Oleh: Rizal Fadillah (Pemerhati Politik dan Keagamaan)
Sebelum Islam datang memperbaiki keadaan, masyarakat Arab biasa merayakan dua hari raya Nairuz dan Makhrojan. Bergembira dan berpesta massal. Setelah Nabi mensyiarkan agama, maka hari raya diganti oleh Iedul Fitri dan Iedul Adha. Dua hari raya umat.
Shalat Iedul Fitri pertama kali dilakukan pada 2 Hijriyah, setelah kaum muslimin memenangkan pertempuran "Badar" dimana 319 pasukan Muslim mengalahkan 1000 pasukan kafir Quraisy di bulan Ramadhan.
Menunjukkan kebahagiaan dan kekuatan maka Rosulullah SAW meminta seluruh Muslim laki dan perempuan di Madinah untuk keluar menuju lapang (manakhah) untuk menunaikan shalat Sunnat Ied.
Masjid Nabawi yang berpahala besar shalat di dalamnya, tidak digunakan. Lapang lah tempat berkumpul ibadah umat. Hingga kini Iedul Fitri dan Iedul Adha disunnahkan dilaksanakan di lapangan atau di luar Masjid.
"Show of force" adalah bagian ibadah. Mobilisasi umat itu menjadi bagian penting dari syiar agama. Wanita haidh oleh Rosulullah SAW pun diperintahkan untuk ikut "turun" ke lapangan bergabung dalam jama'ah, meski untuk itu ia tak perlu melaksanakan sholat.
Hal ini menunjukkan pentingnya kebersamaan dan persaudaraan. Solidaritas dan soliditas. Kondisi letih setelah perang Badar tidak menghalangi semangat berkumpul dan unjuk kekuatan umat. Saking letih Rosul berkhutbah bersandar pada Bilal.
Tiga hal pelajaran yang diambil yaitu Pertama, kegembiraan hari raya harus diawali dengan ibadah. Shalat adalah komunikasi dengan Allah demi kebahagiaan dan kekuatan. Kedua, umat harus "keluar" berkumpul di ruang terbuka menunjukkan kebesarannya. "Show of force" dalam rangka ridlo Allah. Ketiga, berkumpul berjama'ah berdimensi perjuangan. Jihad adalah nafas "Badar" untuk kemudian "Uhud", "Khandaq" dan seterusnya. Berkelanjutan.
Kini umat Islam Indonesia akan berkumpul kembali di peristiwa 212. Bereuni di lapang Monas. Dari berbagai tempat umat akan "keluar" atas panggilan iman.

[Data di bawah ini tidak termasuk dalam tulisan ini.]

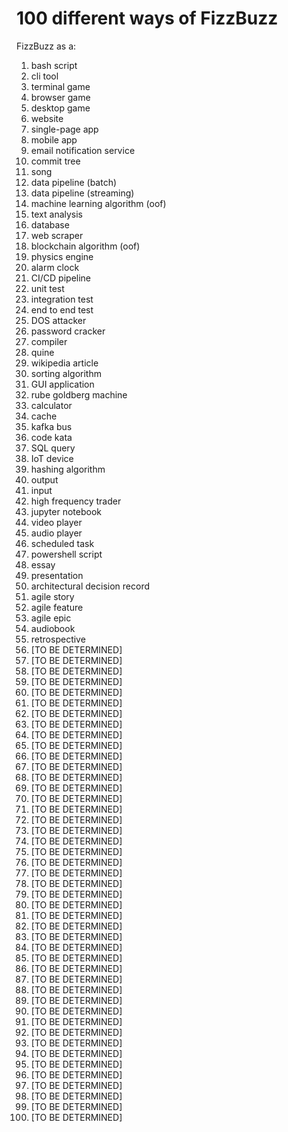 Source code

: # 100 different ways of FizzBuzz

FizzBuzz as a:

1. bash script
2. cli tool
3. terminal game
4. browser game
5. desktop game
6. website
7. single-page app
8. mobile app
9. email notification service
10. commit tree
11. song
12. data pipeline (batch)
13. data pipeline (streaming)
14. machine learning algorithm (oof)
15. text analysis
16. database
17. web scraper
18. blockchain algorithm (oof)
19. physics engine
20. alarm clock
21. CI/CD pipeline
22. unit test
23. integration test
24. end to end test
25. DOS attacker
26. password cracker
27. compiler
28. quine
29. wikipedia article
30. sorting algorithm 
31. GUI application
32. rube goldberg machine
33. calculator
34. cache
35. kafka bus
36. code kata
37. SQL query
38. IoT device
39. hashing algorithm
40. output
41. input
42. high frequency trader
43. jupyter notebook
44. video player
45. audio player
46. scheduled task
47. powershell script
48. essay
49. presentation
50. architectural decision record
51. agile story
52. agile feature
53. agile epic
54. audiobook
55. retrospective
56. [TO BE DETERMINED]
57. [TO BE DETERMINED]
58. [TO BE DETERMINED]
59. [TO BE DETERMINED]
60. [TO BE DETERMINED]
61. [TO BE DETERMINED]
62. [TO BE DETERMINED]
63. [TO BE DETERMINED]
64. [TO BE DETERMINED]
65. [TO BE DETERMINED]
66. [TO BE DETERMINED]
67. [TO BE DETERMINED]
68. [TO BE DETERMINED]
69. [TO BE DETERMINED]
70. [TO BE DETERMINED]
71. [TO BE DETERMINED]
72. [TO BE DETERMINED]
73. [TO BE DETERMINED]
74. [TO BE DETERMINED]
75. [TO BE DETERMINED]
76. [TO BE DETERMINED]
77. [TO BE DETERMINED]
78. [TO BE DETERMINED]
79. [TO BE DETERMINED]
80. [TO BE DETERMINED]
81. [TO BE DETERMINED]
82. [TO BE DETERMINED]
83. [TO BE DETERMINED]
84. [TO BE DETERMINED]
85. [TO BE DETERMINED]
86. [TO BE DETERMINED]
87. [TO BE DETERMINED]
88. [TO BE DETERMINED]
89. [TO BE DETERMINED]
90. [TO BE DETERMINED]
91. [TO BE DETERMINED]
92. [TO BE DETERMINED]
93. [TO BE DETERMINED]
94. [TO BE DETERMINED]
95. [TO BE DETERMINED]
96. [TO BE DETERMINED]
97. [TO BE DETERMINED]
98. [TO BE DETERMINED]
99. [TO BE DETERMINED]
100. [TO BE DETERMINED]
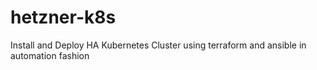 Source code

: # hetzner-k8s
Install and Deploy HA Kubernetes Cluster using terraform and ansible in automation fashion
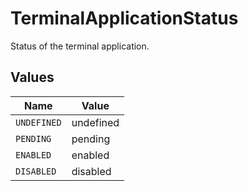 # TerminalApplicationStatus

Status of the terminal application.


## Values

| Name        | Value       |
| ----------- | ----------- |
| `UNDEFINED` | undefined   |
| `PENDING`   | pending     |
| `ENABLED`   | enabled     |
| `DISABLED`  | disabled    |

Tanpa menyamakan dengan Sholat Ied, akan tetapi mesti menarik pelajaran dari peristiwa Ied ba'dal ghazwah Badr.
Sebutan "Mujahid 212" tepat untuk memaknai dimensi berkumpul umat. Tak terpengaruh oleh hambatan apapun. Pengorbanan melekat dengan keseharian perjuangan umat Islam. Reuni 212 adalah unjuk kebersamaan dalam menggalang kekuatan.
Saatnya umat gembira berduyun duyun berangkat ke lapang solidaritas Monas. Bersilaturahmi walau tak saling mengenal. Tak perlu komando figur yang utama adalah panggilan iman dan jihad. Ayo datanglah walau kehadiran diri kita mungkin tak berpanggung.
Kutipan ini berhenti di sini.